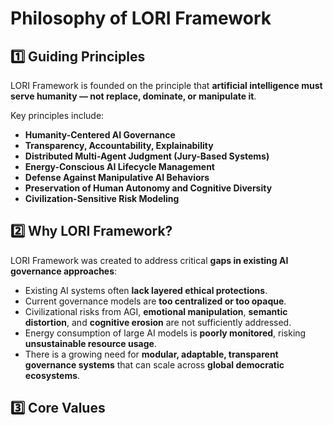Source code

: # Philosophy of LORI Framework

## 1️⃣ Guiding Principles

LORI Framework is founded on the principle that **artificial intelligence must serve humanity — not replace, dominate, or manipulate it**.

Key principles include:

- **Humanity-Centered AI Governance**
- **Transparency, Accountability, Explainability**
- **Distributed Multi-Agent Judgment (Jury-Based Systems)**
- **Energy-Conscious AI Lifecycle Management**
- **Defense Against Manipulative AI Behaviors**
- **Preservation of Human Autonomy and Cognitive Diversity**
- **Civilization-Sensitive Risk Modeling**

## 2️⃣ Why LORI Framework?

LORI Framework was created to address critical **gaps in existing AI governance approaches**:

- Existing AI systems often **lack layered ethical protections**.
- Current governance models are **too centralized or too opaque**.
- Civilizational risks from AGI, **emotional manipulation**, **semantic distortion**, and **cognitive erosion** are not sufficiently addressed.
- Energy consumption of large AI models is **poorly monitored**, risking **unsustainable resource usage**.
- There is a growing need for **modular, adaptable, transparent governance systems** that can scale across **global democratic ecosystems**.

## 3️⃣ Core Values
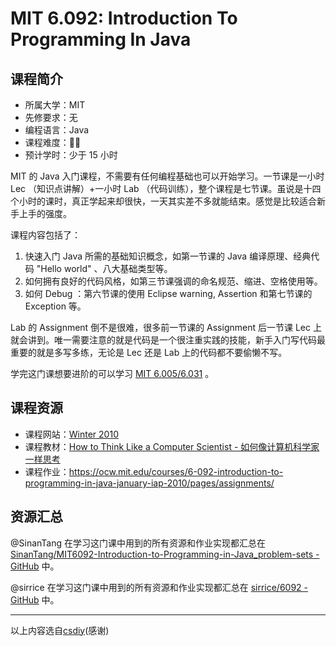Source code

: # MIT 6.092: Introduction To Programming In Java

## 课程简介

- 所属大学：MIT
- 先修要求：无
- 编程语言：Java
- 课程难度：🌟🌟
- 预计学时：少于 15 小时

MIT 的 Java 入门课程，不需要有任何编程基础也可以开始学习。一节课是一小时 Lec （知识点讲解）+一小时 Lab （代码训练），整个课程是七节课。虽说是十四个小时的课时，真正学起来却很快，一天其实差不多就能结束。感觉是比较适合新手上手的强度。

课程内容包括了：

1. 快速入门 Java 所需的基础知识概念，如第一节课的 Java 编译原理、经典代码 "Hello world" 、八大基础类型等。
2. 如何拥有良好的代码风格，如第三节课强调的命名规范、缩进、空格使用等。
3. 如何 Debug ：第六节课的使用 Eclipse warning, Assertion 和第七节课的 Exception 等。

Lab 的 Assignment 倒不是很难，很多前一节课的 Assignment 后一节课 Lec 上就会讲到。唯一需要注意的就是代码是一个很注重实践的技能，新手入门写代码最重要的就是多写多练，无论是 Lec 还是 Lab 上的代码都不要偷懒不写。

学完这门课想要进阶的可以学习 [MIT 6.005/6.031](../../软件工程/6031.md) 。

## 课程资源

- 课程网站：[Winter 2010](https://ocw.mit.edu/courses/6-092-introduction-to-programming-in-java-january-iap-2010/pages/syllabus/)
- 课程教材：[How to Think Like a Computer Scientist - 如何像计算机科学家一样思考](https://greenteapress.com/wp/think-java/)
- 课程作业：<https://ocw.mit.edu/courses/6-092-introduction-to-programming-in-java-january-iap-2010/pages/assignments/>

## 资源汇总

@SinanTang 在学习这门课中用到的所有资源和作业实现都汇总在 [SinanTang/MIT6092-Introduction-to-Programming-in-Java_problem-sets - GitHub](https://github.com/SinanTang/MIT6092-Introduction-to-Programming-in-Java_problem-sets) 中。

@sirrice 在学习这门课中用到的所有资源和作业实现都汇总在 [sirrice/6092 - GitHub](https://github.com/sirrice/6092) 中。

---

以上内容选自[csdiy](csdiy.wiki)(感谢)
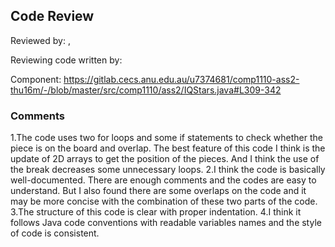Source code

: ## Code Review

Reviewed by: <Zhu Jiayong>, <u7374681>

Reviewing code written by: <Zichen Zhang> <u7376167>

Component: <https://gitlab.cecs.anu.edu.au/u7374681/comp1110-ass2-thu16m/-/blob/master/src/comp1110/ass2/IQStars.java#L309-342>

### Comments 
1.The code uses two for loops and some if statements to check whether the piece is on the board and overlap.
The best feature of this code I think is the update of 2D arrays to get the position of the pieces. And I think 
the use of the break decreases some unnecessary loops.
2.I think the code is basically well-documented. There are enough comments and the codes are easy to understand. 
But I also found there are some overlaps on the code and it may be more concise with the combination of these 
two parts of the code.
3.The structure of this code is clear with proper indentation.
4.I think it follows Java code conventions with readable variables names and the style of code is consistent.



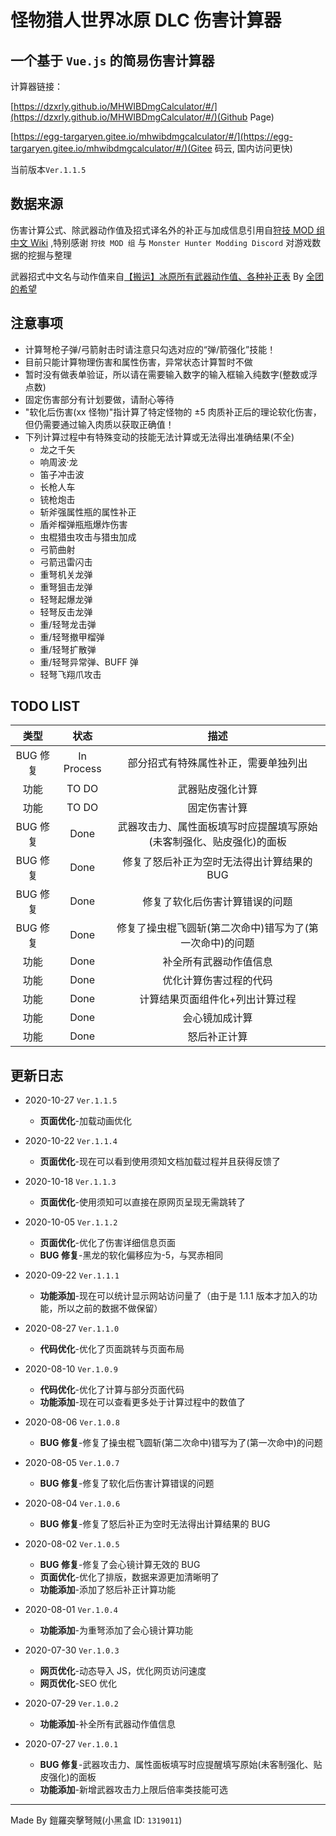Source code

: # 怪物猎人世界冰原 DLC 伤害计算器

## 一个基于 `Vue.js` 的简易伤害计算器

计算器链接：

[https://dzxrly.github.io/MHWIBDmgCalculator/#/](https://dzxrly.github.io/MHWIBDmgCalculator/#/)(Github Page)

[https://egg-targaryen.gitee.io/mhwibdmgcalculator/#/](https://egg-targaryen.gitee.io/mhwibdmgcalculator/#/)(Gitee 码云, 国内访问更快)

当前版本`Ver.1.1.5`

## 数据来源

伤害计算公式、除武器动作值及招式译名外的补正与加成信息引用自[狩技 MOD 组中文 Wiki](http://wiki.mhwmod.com/) ,特别感谢 `狩技 MOD 组` 与 `Monster Hunter Modding Discord` 对游戏数据的挖掘与整理

武器招式中文名与动作值来自[【搬运】冰原所有武器动作值、各种补正表](https://tieba.baidu.com/p/6591591373) By [全团的希望](https://tieba.baidu.com/home/main?un=_%E5%90%8E_%E7%9F%A5HO%E8%A7%89&ie=utf-8&id=tb.1.756c6ba6.IDeQsAudnybJlsDQl8giPA?t=1579074945&fr=pb)

## 注意事项

- 计算弩枪子弹/弓箭射击时请注意只勾选对应的“弹/箭强化”技能！
- 目前只能计算物理伤害和属性伤害，异常状态计算暂时不做
- 暂时没有做表单验证，所以请在需要输入数字的输入框输入纯数字(整数或浮点数)
- 固定伤害部分有计划要做，请耐心等待
- "软化后伤害(xx 怪物)"指计算了特定怪物的 ±5 肉质补正后的理论软化伤害，但仍需要通过输入肉质以获取正确值！
- 下列计算过程中有特殊变动的技能无法计算或无法得出准确结果(不全)
  - 龙之千矢
  - 响周波·龙
  - 笛子冲击波
  - 长枪人车
  - 铳枪炮击
  - 斩斧强属性瓶的属性补正
  - 盾斧榴弹瓶瓶爆炸伤害
  - 虫棍猎虫攻击与猎虫加成
  - 弓箭曲射
  - 弓箭迅雷闪击
  - 重弩机关龙弹
  - 重弩狙击龙弹
  - 轻弩起爆龙弹
  - 轻弩反击龙弹
  - 重/轻弩龙击弹
  - 重/轻弩撤甲榴弹
  - 重/轻弩扩散弹
  - 重/轻弩异常弹、BUFF 弹
  - 轻弩飞翔爪攻击

## TODO LIST

|   类型   |    状态    |                                 描述                                 |
| :------: | :--------: | :------------------------------------------------------------------: |
| BUG 修复 | In Process |                 部分招式有特殊属性补正，需要单独列出                 |
|   功能   |   TO DO    |                           武器贴皮强化计算                           |
|   功能   |   TO DO    |                             固定伤害计算                             |
| BUG 修复 |    Done    | 武器攻击力、属性面板填写时应提醒填写原始(未客制强化、贴皮强化)的面板 |
| BUG 修复 |    Done    |              修复了怒后补正为空时无法得出计算结果的 BUG              |
| BUG 修复 |    Done    |                    修复了软化后伤害计算错误的问题                    |
| BUG 修复 |    Done    |       修复了操虫棍飞圆斩(第二次命中)错写为了(第一次命中)的问题       |
|   功能   |    Done    |                        补全所有武器动作值信息                        |
|   功能   |    Done    |                        优化计算伤害过程的代码                        |
|   功能   |    Done    |                   计算结果页面组件化+列出计算过程                    |
|   功能   |    Done    |                            会心镜加成计算                            |
|   功能   |    Done    |                             怒后补正计算                             |

## 更新日志

- 2020-10-27 `Ver.1.1.5`

  - **页面优化**-加载动画优化

- 2020-10-22 `Ver.1.1.4`

  - **页面优化**-现在可以看到使用须知文档加载过程并且获得反馈了

- 2020-10-18 `Ver.1.1.3`

  - **页面优化**-使用须知可以直接在原网页呈现无需跳转了

- 2020-10-05 `Ver.1.1.2`

  - **页面优化**-优化了伤害详细信息页面
  - **BUG 修复**-黑龙的软化偏移应为-5，与冥赤相同

- 2020-09-22 `Ver.1.1.1`

  - **功能添加**-现在可以统计显示网站访问量了（由于是 1.1.1 版本才加入的功能，所以之前的数据不做保留）

- 2020-08-27 `Ver.1.1.0`

  - **代码优化**-优化了页面跳转与页面布局

- 2020-08-10 `Ver.1.0.9`

  - **代码优化**-优化了计算与部分页面代码
  - **功能添加**-现在可以查看更多处于计算过程中的数值了

- 2020-08-06 `Ver.1.0.8`

  - **BUG 修复**-修复了操虫棍飞圆斩(第二次命中)错写为了(第一次命中)的问题

- 2020-08-05 `Ver.1.0.7`

  - **BUG 修复**-修复了软化后伤害计算错误的问题

- 2020-08-04 `Ver.1.0.6`

  - **BUG 修复**-修复了怒后补正为空时无法得出计算结果的 BUG

- 2020-08-02 `Ver.1.0.5`

  - **BUG 修复**-修复了会心镜计算无效的 BUG
  - **页面优化**-优化了排版，数据来源更加清晰明了
  - **功能添加**-添加了怒后补正计算功能

- 2020-08-01 `Ver.1.0.4`

  - **功能添加**-为重弩添加了会心镜计算功能

- 2020-07-30 `Ver.1.0.3`

  - **网页优化**-动态导入 JS，优化网页访问速度
  - **网页优化**-SEO 优化

- 2020-07-29 `Ver.1.0.2`

  - **功能添加**-补全所有武器动作值信息

- 2020-07-27 `Ver.1.0.1`

  - **BUG 修复**-武器攻击力、属性面板填写时应提醒填写原始(未客制强化、贴皮强化)的面板
  - **功能添加**-新增武器攻击力上限后倍率类技能可选

---

Made By 鎧羅突擊弩賊(小黑盒 ID: `1319011`)
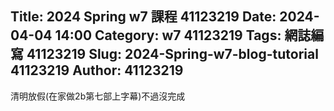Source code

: Title: 2024 Spring w7 課程 41123219
Date: 2024-04-04 14:00
Category: w7 41123219
Tags: 網誌編寫 41123219
Slug: 2024-Spring-w7-blog-tutorial 41123219
Author: 41123219
---

<!-- PELICAN_END_SUMMARY -->
清明放假(在家做2b第七部上字幕)不過沒完成

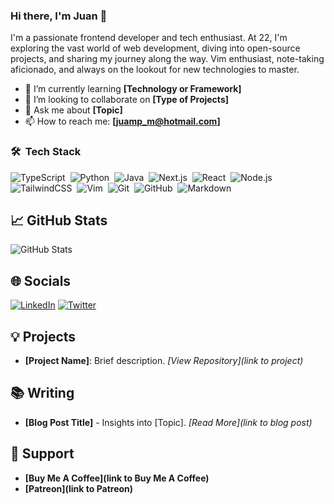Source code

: ### Hi there, I'm Juan 👋

I'm a passionate frontend developer and tech enthusiast. At 22, I'm exploring the vast world of web development, diving into open-source projects, and sharing my journey along the way. Vim enthusiast, note-taking aficionado, and always on the lookout for new technologies to master.

- 🌱 I’m currently learning **[Technology or Framework]**
- 👯 I’m looking to collaborate on **[Type of Projects]**
- 💬 Ask me about **[Topic]**
- 📫 How to reach me: **[juamp_m@hotmail.com]**

### 🛠 &nbsp;Tech Stack

![TypeScript](https://img.shields.io/badge/-TypeScript-05122A?style=flat&logo=typescript)&nbsp;
![Python](https://img.shields.io/badge/-Python-05122A?style=flat&logo=python)&nbsp;
![Java](https://img.shields.io/badge/-Java-05122A?style=flat&logo=Java&logoColor=FFA518)&nbsp;
![Next.js](https://img.shields.io/badge/-Next.js-05122A?style=flat&logo=next.js)&nbsp;
![React](https://img.shields.io/badge/-React-05122A?style=flat&logo=react)&nbsp;
![Node.js](https://img.shields.io/badge/-Node.js-05122A?style=flat&logo=node.js)&nbsp;
![TailwindCSS](https://img.shields.io/badge/-TailwindCSS-05122A?style=flat&logo=tailwindcss)&nbsp;
![Vim](https://img.shields.io/badge/-Vim-05122A?style=flat&logo=vim)&nbsp;
![Git](https://img.shields.io/badge/-Git-05122A?style=flat&logo=git)&nbsp;
![GitHub](https://img.shields.io/badge/-GitHub-05122A?style=flat&logo=github)&nbsp;
![Markdown](https://img.shields.io/badge/-Markdown-05122A?style=flat&logo=markdown)

<!-- Add or remove technologies as per your expertise -->

## 📈 GitHub Stats

![GitHub Stats](https://github-readme-stats.vercel.app/api?username=jmartinn&show_icons=true&theme=tokyonight)

## 🌐 Socials

[![LinkedIn](https://img.shields.io/badge/LinkedIn-0077B5?style=for-the-badge&logo=linkedin&logoColor=white)](https://linkedin.com/in/yourusername)
[![Twitter](https://img.shields.io/badge/Twitter-1DA1F2?style=for-the-badge&logo=twitter&logoColor=white)](https://twitter.com/yourusername)
<!-- Add or remove social platforms as per your presence -->

## 💡 Projects

- **[Project Name]**: Brief description. _[View Repository](link to project)_

## 📚 Writing

- **[Blog Post Title]** - Insights into [Topic]. _[Read More](link to blog post)_

## 🤝 Support

- **[Buy Me A Coffee](link to Buy Me A Coffee)**
- **[Patreon](link to Patreon)**
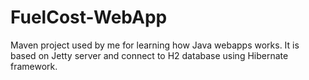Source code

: # FuelCost-WebApp
Maven project used by me for learning how Java webapps works. 
It is based on Jetty server and connect to H2 database using Hibernate framework. 


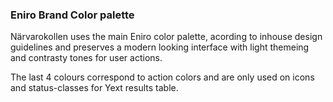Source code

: ### Eniro Brand Color palette
Närvarokollen uses the main Eniro color palette, acording to inhouse design guidelines and preserves a modern looking interface with light themeing and contrasty tones for user actions.

The last 4 colours correspond to action colors and are only used on icons and status-classes for Yext results table.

--*--

Pictures do not belong in the copy. Repeat only the lines from the top of the records through the line containing "- 课程教材：[How to".

◆ **TASK RESPONSE**
Source code

: # Philosophy of LORI Framework

## 1️⃣ Guiding Principles

LORI Framework is founded on the principle that **artificial intelligence must serve humanity — not replace, dominate, or manipulate it**.

Key principles include:

- **Humanity-Centered AI Governance**
- **Transparency, Accountability, Explainability**
- **Distributed Multi-Agent Judgment (Jury-Based Systems)**
- **Energy-Conscious AI Lifecycle Management**
- **Defense Against Manipulative AI Behaviors**
- **Preservation of Human Autonomy and Cognitive Diversity**
- **Civilization-Sensitive Risk Modeling**

## 2️⃣ Why LORI Framework?

LORI Framework was created to address critical **gaps in existing AI governance approaches**:

- Existing AI systems often **lack layered ethical protections**.
- Current governance models are **too centralized or too opaque**.
- Civilizational risks from AGI, **emotional manipulation**, **semantic distortion**, and **cognitive erosion** are not sufficiently addressed.
- Energy consumption of large AI models is **poorly monitored**, risking **unsustainable resource usage**.
- There is a growing need for **modular, adaptable, transparent governance systems** that can scale across **global democratic ecosystems**.

## 3️⃣ Core Values
Source code

: # MIT 6.092: Introduction To Programming In Java

## 课程简介

- 所属大学：MIT
- 先修要求：无
- 编程语言：Java
- 课程难度：🌟🌟
- 预计学时：少于 15 小时

MIT 的 Java 入门课程，不需要有任何编程基础也可以开始学习。一节课是一小时 Lec （知识点讲解）+一小时 Lab （代码训练），整个课程是七节课。虽说是十四个小时的课时，真正学起来却很快，一天其实差不多就能结束。感觉是比较适合新手上手的强度。

课程内容包括了：

1. 快速入门 Java 所需的基础知识概念，如第一节课的 Java 编译原理、经典代码 "Hello world" 、八大基础类型等。
2. 如何拥有良好的代码风格，如第三节课强调的命名规范、缩进、空格使用等。
3. 如何 Debug ：第六节课的使用 Eclipse warning, Assertion 和第七节课的 Exception 等。

Lab 的 Assignment 倒不是很难，很多前一节课的 Assignment 后一节课 Lec 上就会讲到。唯一需要注意的就是代码是一个很注重实践的技能，新手入门写代码最重要的就是多写多练，无论是 Lec 还是 Lab 上的代码都不要偷懒不写。

学完这门课想要进阶的可以学习 [MIT 6.005/6.031](../../软件工程/6031.md) 。

## 课程资源

- 课程网站：[Winter 2010](https://ocw.mit.edu/courses/6-092-introduction-to-programming-in-java-january-iap-2010/pages/syllabus/)
- 课程教材：[How to Think Like a Computer Scientist - 如何像计算机科学家一样思考](https://greenteapress.com/wp/think-java/)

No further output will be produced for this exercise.